ГАЛИНА ВОЛЧЕК: — Мы так спокойно жили. Обустройство нашей первой квартиры на Кутузовском — это было на мне. На молочную кухню в основном Женя ходил. Он мамой был больше, чем я. Первым вскакивал к Денису, когда тот начинал плакать. И еще смешно было, когда мы жили напротив Дома игрушки. Женя все время приносил Денису надувные шары: сколько раз за день приходил домой, столько и покупал. На шары ему хватало денег. Я только боялась, что шары эти лопнут и ребенок испугается. Не дай Бог, заикаться начнет.
— А ревность? Это свойственно было Евстигнееву?
— Он закрытый, очень закрытый был человек. Может, оттого, что все в себе держал, у него и инфаркт случился. Ревновал ли он? Не знаю. У нас были замечательные, за-ме-ча-тель-ные отношения, которые допускали даже легкомысленные флирты.
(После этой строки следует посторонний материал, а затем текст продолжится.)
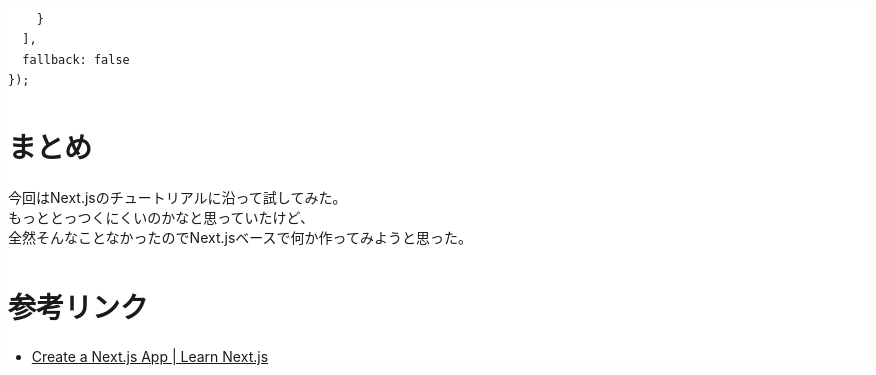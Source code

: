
 ```tsx
    }
  ],
  fallback: false
});
```

# まとめ
今回はNext.jsのチュートリアルに沿って試してみた。  
もっととっつくにくいのかなと思っていたけど、  
全然そんなことなかったのでNext.jsベースで何か作ってみようと思った。  

# 参考リンク
- [Create a Next.js App | Learn Next.js](https://nextjs.org/learn/basics/create-nextjs-app?utm_source=next-site&utm_medium=homepage-cta&utm_campaign=next-website)
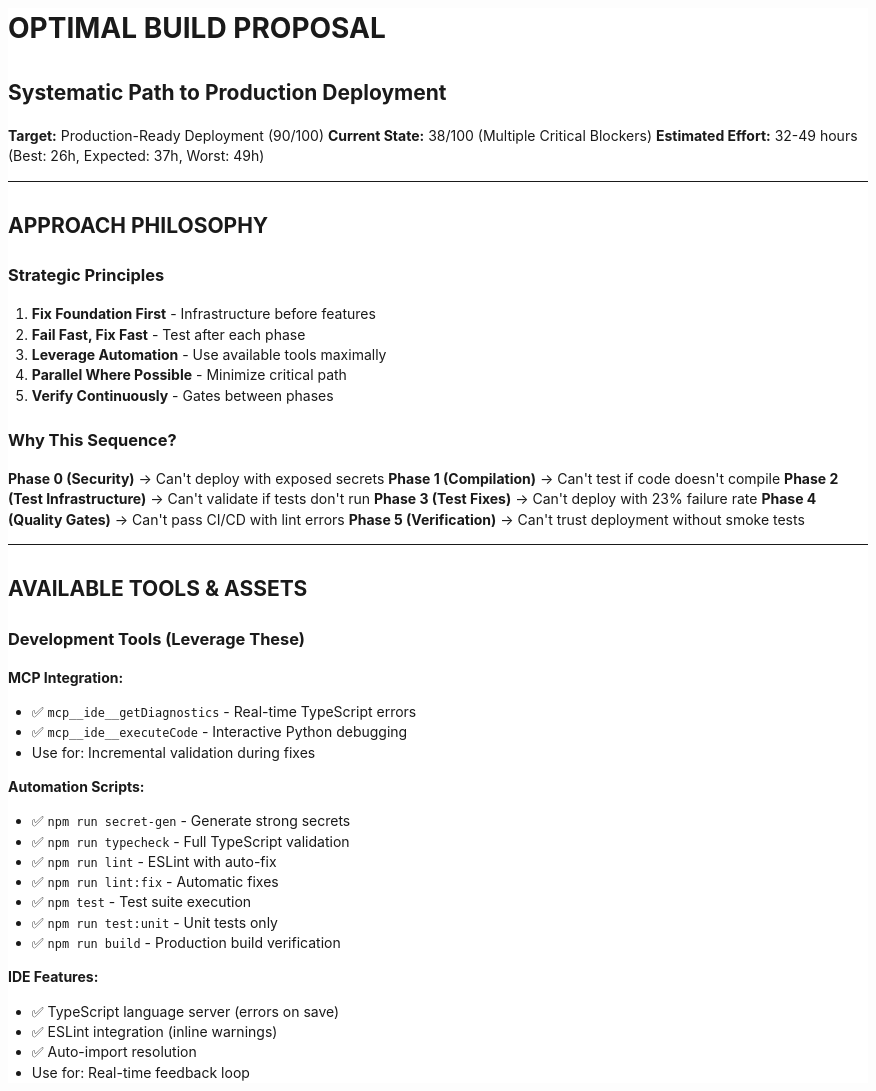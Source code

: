 # OPTIMAL BUILD PROPOSAL
## Systematic Path to Production Deployment

**Target:** Production-Ready Deployment (90/100)
**Current State:** 38/100 (Multiple Critical Blockers)
**Estimated Effort:** 32-49 hours (Best: 26h, Expected: 37h, Worst: 49h)

---

## APPROACH PHILOSOPHY

### Strategic Principles

1. **Fix Foundation First** - Infrastructure before features
2. **Fail Fast, Fix Fast** - Test after each phase
3. **Leverage Automation** - Use available tools maximally
4. **Parallel Where Possible** - Minimize critical path
5. **Verify Continuously** - Gates between phases

### Why This Sequence?

**Phase 0 (Security)** → Can't deploy with exposed secrets
**Phase 1 (Compilation)** → Can't test if code doesn't compile
**Phase 2 (Test Infrastructure)** → Can't validate if tests don't run
**Phase 3 (Test Fixes)** → Can't deploy with 23% failure rate
**Phase 4 (Quality Gates)** → Can't pass CI/CD with lint errors
**Phase 5 (Verification)** → Can't trust deployment without smoke tests

---

## AVAILABLE TOOLS & ASSETS

### Development Tools (Leverage These)

**MCP Integration:**
- ✅ `mcp__ide__getDiagnostics` - Real-time TypeScript errors
- ✅ `mcp__ide__executeCode` - Interactive Python debugging
- Use for: Incremental validation during fixes

**Automation Scripts:**
- ✅ `npm run secret-gen` - Generate strong secrets
- ✅ `npm run typecheck` - Full TypeScript validation
- ✅ `npm run lint` - ESLint with auto-fix
- ✅ `npm run lint:fix` - Automatic fixes
- ✅ `npm test` - Test suite execution
- ✅ `npm run test:unit` - Unit tests only
- ✅ `npm run build` - Production build verification

**IDE Features:**
- ✅ TypeScript language server (errors on save)
- ✅ ESLint integration (inline warnings)
- ✅ Auto-import resolution
- Use for: Real-time feedback loop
Но предательства — этого с нами не могло быть.
1968
{МОСКВА. ПЛОЩАДЬ МАЯКОВСКОГО. «СОВРЕМЕННИК»}
Они были молоды, красивы, обаятельны. Наглость успешной молодости действовала завораживающе. Однако за улыбчивым фасадом скрывались жесткие и даже страшные вещи. Говоря сегодняшней лексикой, «Современник» был таким ЗАО со своим уставом, соответствовать которому мог далеко не каждый. А тот, кто осмеливался сунуться со своим уставом в этот «монастырь», тут же объявлялся «нахалом» и выталкивался взашей.
Бессонные ночи, ночные репетиции были такой же нормой, как и знаменитые собрания «Современника», известные в Москве под названием «китайская пытка». Это когда в глаза говорили правду, невзирая на лица, — Ефремову, основателям театра, новым артистам, буфетчикам…
АВАНГАРД ЛЕОНТЬЕВ, артист «Современника» с 1968 года: — Легенды об этих собраниях были настолько мощные, что мы в школе-студии МХАТ под их влиянием тоже устраивали свои обсуждения. Так и говорили: «Как в „Современнике“».
Когда Леонтьев был принят в труппу театра, он на себе почувствовал, что такое повышенный уровень откровенности, и уверяет, что это болезненно и полезно одновременно. Это воспитывало и закаляло.
ЕЛИЗАВЕТА КОТОВА, завлит «Современника» с 1963-го по 1977 год: — Обычно, когда обсуждали пьесы или чей-то показ, все собирались в фойе. Я помню, Олег Ефремов прочитал «Традиционный сбор» — новую пьесу Розова. Пьесу разгромили, зарубили и кричали при этом: «Не надо ставить!» Олег Николаевич еле уговорил артистов начать репетировать. И даже не репетировать, а только попробовать репетировать.
Да что там чья-то пьеса… «Чайку» самого Ефремова труппа не приняла и зарубила после первого же прогона, и худрук по прозвищу Фюрер ничего не смог сделать. Об использовании служебного положения даже в благих целях не могло быть и речи.